▶ [TASK TO CARRY OUT] Transcribe all the data below exactly, leaving its pictures out.

▶ [THE DATA]
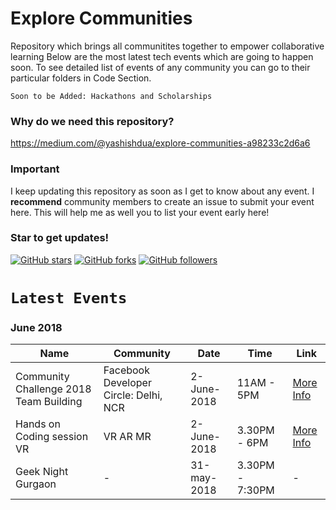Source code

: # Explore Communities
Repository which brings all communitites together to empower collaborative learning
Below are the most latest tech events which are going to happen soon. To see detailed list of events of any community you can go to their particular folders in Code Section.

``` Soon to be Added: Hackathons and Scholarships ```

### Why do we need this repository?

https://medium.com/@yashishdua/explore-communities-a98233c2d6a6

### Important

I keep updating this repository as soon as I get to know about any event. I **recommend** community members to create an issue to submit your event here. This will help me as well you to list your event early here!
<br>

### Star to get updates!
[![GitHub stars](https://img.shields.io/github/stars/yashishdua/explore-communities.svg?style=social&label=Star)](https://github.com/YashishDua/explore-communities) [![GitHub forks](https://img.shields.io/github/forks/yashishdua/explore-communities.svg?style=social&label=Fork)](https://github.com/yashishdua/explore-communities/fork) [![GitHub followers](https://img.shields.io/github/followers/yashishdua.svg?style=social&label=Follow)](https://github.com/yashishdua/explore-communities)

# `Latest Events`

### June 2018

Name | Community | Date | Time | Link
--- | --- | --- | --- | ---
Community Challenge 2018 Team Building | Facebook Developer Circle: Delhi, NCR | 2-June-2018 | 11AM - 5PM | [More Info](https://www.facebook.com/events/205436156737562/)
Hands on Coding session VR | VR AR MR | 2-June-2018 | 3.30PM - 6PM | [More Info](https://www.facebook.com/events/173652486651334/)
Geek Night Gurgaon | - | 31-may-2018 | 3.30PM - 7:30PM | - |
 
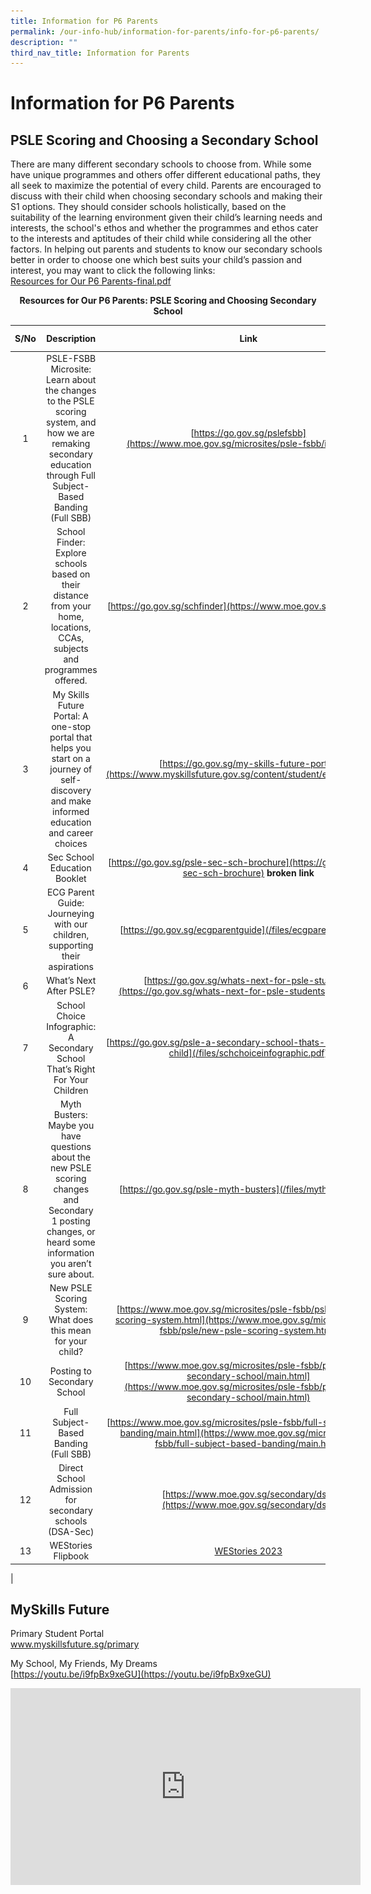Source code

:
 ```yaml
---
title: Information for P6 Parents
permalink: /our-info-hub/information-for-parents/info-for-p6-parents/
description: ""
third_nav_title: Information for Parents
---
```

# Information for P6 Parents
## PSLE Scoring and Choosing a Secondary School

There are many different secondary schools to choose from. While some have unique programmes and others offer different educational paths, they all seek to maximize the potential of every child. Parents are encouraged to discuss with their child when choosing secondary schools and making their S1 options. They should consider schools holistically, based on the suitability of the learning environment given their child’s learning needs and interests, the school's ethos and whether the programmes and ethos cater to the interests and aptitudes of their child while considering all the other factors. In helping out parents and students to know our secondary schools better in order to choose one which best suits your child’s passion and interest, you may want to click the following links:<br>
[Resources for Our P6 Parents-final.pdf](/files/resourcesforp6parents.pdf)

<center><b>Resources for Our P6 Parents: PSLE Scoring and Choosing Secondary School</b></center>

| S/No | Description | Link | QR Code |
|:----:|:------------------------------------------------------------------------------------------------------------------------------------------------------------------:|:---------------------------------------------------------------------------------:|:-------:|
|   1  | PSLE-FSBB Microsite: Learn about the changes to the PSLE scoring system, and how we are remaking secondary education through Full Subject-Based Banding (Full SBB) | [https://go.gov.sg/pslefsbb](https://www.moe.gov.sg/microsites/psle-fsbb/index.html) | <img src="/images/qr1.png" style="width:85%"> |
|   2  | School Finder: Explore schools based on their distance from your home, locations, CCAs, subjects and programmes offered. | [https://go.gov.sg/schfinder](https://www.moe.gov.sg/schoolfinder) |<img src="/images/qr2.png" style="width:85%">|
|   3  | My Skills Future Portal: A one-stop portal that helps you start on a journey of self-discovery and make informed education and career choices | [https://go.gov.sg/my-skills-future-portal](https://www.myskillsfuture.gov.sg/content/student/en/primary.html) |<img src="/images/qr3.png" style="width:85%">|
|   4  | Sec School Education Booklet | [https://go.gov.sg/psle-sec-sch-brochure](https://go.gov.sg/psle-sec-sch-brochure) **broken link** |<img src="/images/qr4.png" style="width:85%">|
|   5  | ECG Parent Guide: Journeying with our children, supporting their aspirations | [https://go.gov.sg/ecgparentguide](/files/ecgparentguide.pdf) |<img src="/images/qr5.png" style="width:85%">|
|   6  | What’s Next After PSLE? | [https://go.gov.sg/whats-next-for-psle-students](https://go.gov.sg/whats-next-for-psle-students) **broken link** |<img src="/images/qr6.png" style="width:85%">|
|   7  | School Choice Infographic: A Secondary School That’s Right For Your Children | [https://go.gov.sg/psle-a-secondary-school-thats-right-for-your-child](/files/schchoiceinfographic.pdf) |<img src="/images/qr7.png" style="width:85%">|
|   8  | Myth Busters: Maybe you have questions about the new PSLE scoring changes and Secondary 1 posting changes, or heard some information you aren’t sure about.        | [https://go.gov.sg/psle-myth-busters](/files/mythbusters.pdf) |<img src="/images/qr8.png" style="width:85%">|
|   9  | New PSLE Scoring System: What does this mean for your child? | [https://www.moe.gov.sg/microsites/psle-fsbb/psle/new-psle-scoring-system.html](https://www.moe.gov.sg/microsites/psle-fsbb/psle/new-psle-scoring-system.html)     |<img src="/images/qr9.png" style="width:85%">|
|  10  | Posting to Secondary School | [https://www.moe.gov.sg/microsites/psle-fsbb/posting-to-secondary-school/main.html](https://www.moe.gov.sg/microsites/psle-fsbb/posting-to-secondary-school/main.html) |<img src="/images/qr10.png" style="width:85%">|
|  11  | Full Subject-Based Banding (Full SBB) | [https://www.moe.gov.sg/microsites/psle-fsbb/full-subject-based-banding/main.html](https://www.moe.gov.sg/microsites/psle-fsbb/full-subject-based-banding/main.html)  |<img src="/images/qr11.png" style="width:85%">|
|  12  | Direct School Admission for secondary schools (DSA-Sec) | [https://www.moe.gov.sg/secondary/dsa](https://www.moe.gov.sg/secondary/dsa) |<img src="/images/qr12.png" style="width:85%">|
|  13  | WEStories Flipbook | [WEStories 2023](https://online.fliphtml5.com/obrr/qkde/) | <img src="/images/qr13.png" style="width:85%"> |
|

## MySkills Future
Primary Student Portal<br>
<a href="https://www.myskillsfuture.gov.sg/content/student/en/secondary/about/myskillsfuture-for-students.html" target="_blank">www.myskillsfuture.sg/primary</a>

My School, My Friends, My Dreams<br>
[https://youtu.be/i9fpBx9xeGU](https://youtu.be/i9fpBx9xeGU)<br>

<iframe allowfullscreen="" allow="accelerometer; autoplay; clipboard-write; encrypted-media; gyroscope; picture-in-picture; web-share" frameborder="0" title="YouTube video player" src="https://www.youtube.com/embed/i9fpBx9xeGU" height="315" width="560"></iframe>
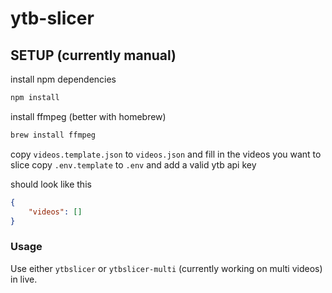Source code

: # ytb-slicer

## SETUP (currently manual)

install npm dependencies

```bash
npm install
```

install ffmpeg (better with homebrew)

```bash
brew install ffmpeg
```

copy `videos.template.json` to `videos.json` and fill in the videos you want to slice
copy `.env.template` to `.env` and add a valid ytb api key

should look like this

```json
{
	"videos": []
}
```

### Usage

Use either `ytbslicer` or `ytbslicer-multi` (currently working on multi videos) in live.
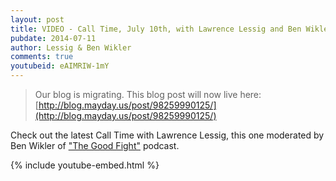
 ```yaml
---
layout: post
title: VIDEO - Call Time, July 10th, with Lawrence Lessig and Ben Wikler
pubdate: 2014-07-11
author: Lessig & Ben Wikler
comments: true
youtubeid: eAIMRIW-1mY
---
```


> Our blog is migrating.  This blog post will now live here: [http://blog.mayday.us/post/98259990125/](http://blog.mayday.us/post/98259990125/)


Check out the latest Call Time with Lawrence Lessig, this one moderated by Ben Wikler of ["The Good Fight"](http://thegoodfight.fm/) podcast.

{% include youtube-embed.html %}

▶ [RESULT FOR THIS TASK]
Source code

: # Explore Communities
Repository which brings all communitites together to empower collaborative learning
Below are the most latest tech events which are going to happen soon. To see detailed list of events of any community you can go to their particular folders in Code Section.

``` Soon to be Added: Hackathons and Scholarships ```

### Why do we need this repository?

https://medium.com/@yashishdua/explore-communities-a98233c2d6a6

### Important

I keep updating this repository as soon as I get to know about any event. I **recommend** community members to create an issue to submit your event here. This will help me as well you to list your event early here!
<br>

### Star to get updates!
[![GitHub stars](https://img.shields.io/github/stars/yashishdua/explore-communities.svg?style=social&label=Star)](https://github.com/YashishDua/explore-communities) [![GitHub forks](https://img.shields.io/github/forks/yashishdua/explore-communities.svg?style=social&label=Fork)](https://github.com/yashishdua/explore-communities/fork) [![GitHub followers](https://img.shields.io/github/followers/yashishdua.svg?style=social&label=Follow)](https://github.com/yashishdua/explore-communities)

# `Latest Events`

### June 2018

Name | Community | Date | Time | Link
--- | --- | --- | --- | ---
Community Challenge 2018 Team Building | Facebook Developer Circle: Delhi, NCR | 2-June-2018 | 11AM - 5PM | [More Info](https://www.facebook.com/events/205436156737562/)
Hands on Coding session VR | VR AR MR | 2-June-2018 | 3.30PM - 6PM | [More Info](https://www.facebook.com/events/173652486651334/)
Geek Night Gurgaon | - | 31-may-2018 | 3.30PM - 7:30PM | - |
 
Source code

:
 ```yaml
---
title: Information for P6 Parents
permalink: /our-info-hub/information-for-parents/info-for-p6-parents/
description: ""
third_nav_title: Information for Parents
---
```

# Information for P6 Parents
## PSLE Scoring and Choosing a Secondary School

There are many different secondary schools to choose from. While some have unique programmes and others offer different educational paths, they all seek to maximize the potential of every child. Parents are encouraged to discuss with their child when choosing secondary schools and making their S1 options. They should consider schools holistically, based on the suitability of the learning environment given their child’s learning needs and interests, the school's ethos and whether the programmes and ethos cater to the interests and aptitudes of their child while considering all the other factors. In helping out parents and students to know our secondary schools better in order to choose one which best suits your child’s passion and interest, you may want to click the following links:<br>
[Resources for Our P6 Parents-final.pdf](/files/resourcesforp6parents.pdf)

<center><b>Resources for Our P6 Parents: PSLE Scoring and Choosing Secondary School</b></center>

| S/No | Description | Link | QR Code |
|:----:|:------------------------------------------------------------------------------------------------------------------------------------------------------------------:|:---------------------------------------------------------------------------------:|:-------:|
|   1  | PSLE-FSBB Microsite: Learn about the changes to the PSLE scoring system, and how we are remaking secondary education through Full Subject-Based Banding (Full SBB) | [https://go.gov.sg/pslefsbb](https://www.moe.gov.sg/microsites/psle-fsbb/index.html) | <img src="/images/qr1.png" style="width:85%"> |
|   2  | School Finder: Explore schools based on their distance from your home, locations, CCAs, subjects and programmes offered. | [https://go.gov.sg/schfinder](https://www.moe.gov.sg/schoolfinder) |<img src="/images/qr2.png" style="width:85%">|
|   3  | My Skills Future Portal: A one-stop portal that helps you start on a journey of self-discovery and make informed education and career choices | [https://go.gov.sg/my-skills-future-portal](https://www.myskillsfuture.gov.sg/content/student/en/primary.html) |<img src="/images/qr3.png" style="width:85%">|
|   4  | Sec School Education Booklet | [https://go.gov.sg/psle-sec-sch-brochure](https://go.gov.sg/psle-sec-sch-brochure) **broken link** |<img src="/images/qr4.png" style="width:85%">|
|   5  | ECG Parent Guide: Journeying with our children, supporting their aspirations | [https://go.gov.sg/ecgparentguide](/files/ecgparentguide.pdf) |<img src="/images/qr5.png" style="width:85%">|
|   6  | What’s Next After PSLE? | [https://go.gov.sg/whats-next-for-psle-students](https://go.gov.sg/whats-next-for-psle-students) **broken link** |<img src="/images/qr6.png" style="width:85%">|
|   7  | School Choice Infographic: A Secondary School That’s Right For Your Children | [https://go.gov.sg/psle-a-secondary-school-thats-right-for-your-child](/files/schchoiceinfographic.pdf) |<img src="/images/qr7.png" style="width:85%">|
|   8  | Myth Busters: Maybe you have questions about the new PSLE scoring changes and Secondary 1 posting changes, or heard some information you aren’t sure about.        | [https://go.gov.sg/psle-myth-busters](/files/mythbusters.pdf) |<img src="/images/qr8.png" style="width:85%">|
|   9  | New PSLE Scoring System: What does this mean for your child? | [https://www.moe.gov.sg/microsites/psle-fsbb/psle/new-psle-scoring-system.html](https://www.moe.gov.sg/microsites/psle-fsbb/psle/new-psle-scoring-system.html)     |<img src="/images/qr9.png" style="width:85%">|
|  10  | Posting to Secondary School | [https://www.moe.gov.sg/microsites/psle-fsbb/posting-to-secondary-school/main.html](https://www.moe.gov.sg/microsites/psle-fsbb/posting-to-secondary-school/main.html) |<img src="/images/qr10.png" style="width:85%">|
|  11  | Full Subject-Based Banding (Full SBB) | [https://www.moe.gov.sg/microsites/psle-fsbb/full-subject-based-banding/main.html](https://www.moe.gov.sg/microsites/psle-fsbb/full-subject-based-banding/main.html)  |<img src="/images/qr11.png" style="width:85%">|
|  12  | Direct School Admission for secondary schools (DSA-Sec) | [https://www.moe.gov.sg/secondary/dsa](https://www.moe.gov.sg/secondary/dsa) |<img src="/images/qr12.png" style="width:85%">|
|  13  | WEStories Flipbook | [WEStories 2023](https://online.fliphtml5.com/obrr/qkde/) | <img src="/images/qr13.png" style="width:85%"> |
|

## MySkills Future
Primary Student Portal<br>
<a href="https://www.myskillsfuture.gov.sg/content/student/en/secondary/about/myskillsfuture-for-students.html" target="_blank">www.myskillsfuture.sg/primary</a>

My School, My Friends, My Dreams<br>
[https://youtu.be/i9fpBx9xeGU](https://youtu.be/i9fpBx9xeGU)<br>

<iframe allowfullscreen="" allow="accelerometer; autoplay; clipboard-write; encrypted-media; gyroscope; picture-in-picture; web-share" frameborder="0" title="YouTube video player" src="https://www.youtube.com/embed/i9fpBx9xeGU" height="315" width="560"></iframe>
Source code

: # ytb-slicer

## SETUP (currently manual)

install npm dependencies

```bash
npm install
```

install ffmpeg (better with homebrew)

```bash
brew install ffmpeg
```

copy `videos.template.json` to `videos.json` and fill in the videos you want to slice
copy `.env.template` to `.env` and add a valid ytb api key

should look like this

```json
{
	"videos": []
}
```

### Usage

Use either `ytbslicer` or `ytbslicer-multi` (currently working on multi videos) in live.
 ```yaml
---
layout: post
title: VIDEO - Call Time, July 10th, with Lawrence Lessig and Ben Wikler
pubdate: 2014-07-11
author: Lessig & Ben Wikler
comments: true
youtubeid: eAIMRIW-1mY
---
```


> Our blog is migrating.  This blog post will now live here: [http://blog.mayday.us/post/98259990125/](http://blog.mayday.us/post/98259990125/)


Check out the latest Call Time with Lawrence Lessig, this one moderated by Ben Wikler of ["The Good Fight"](http://thegoodfight.fm/) podcast.

{% include youtube-embed.html %}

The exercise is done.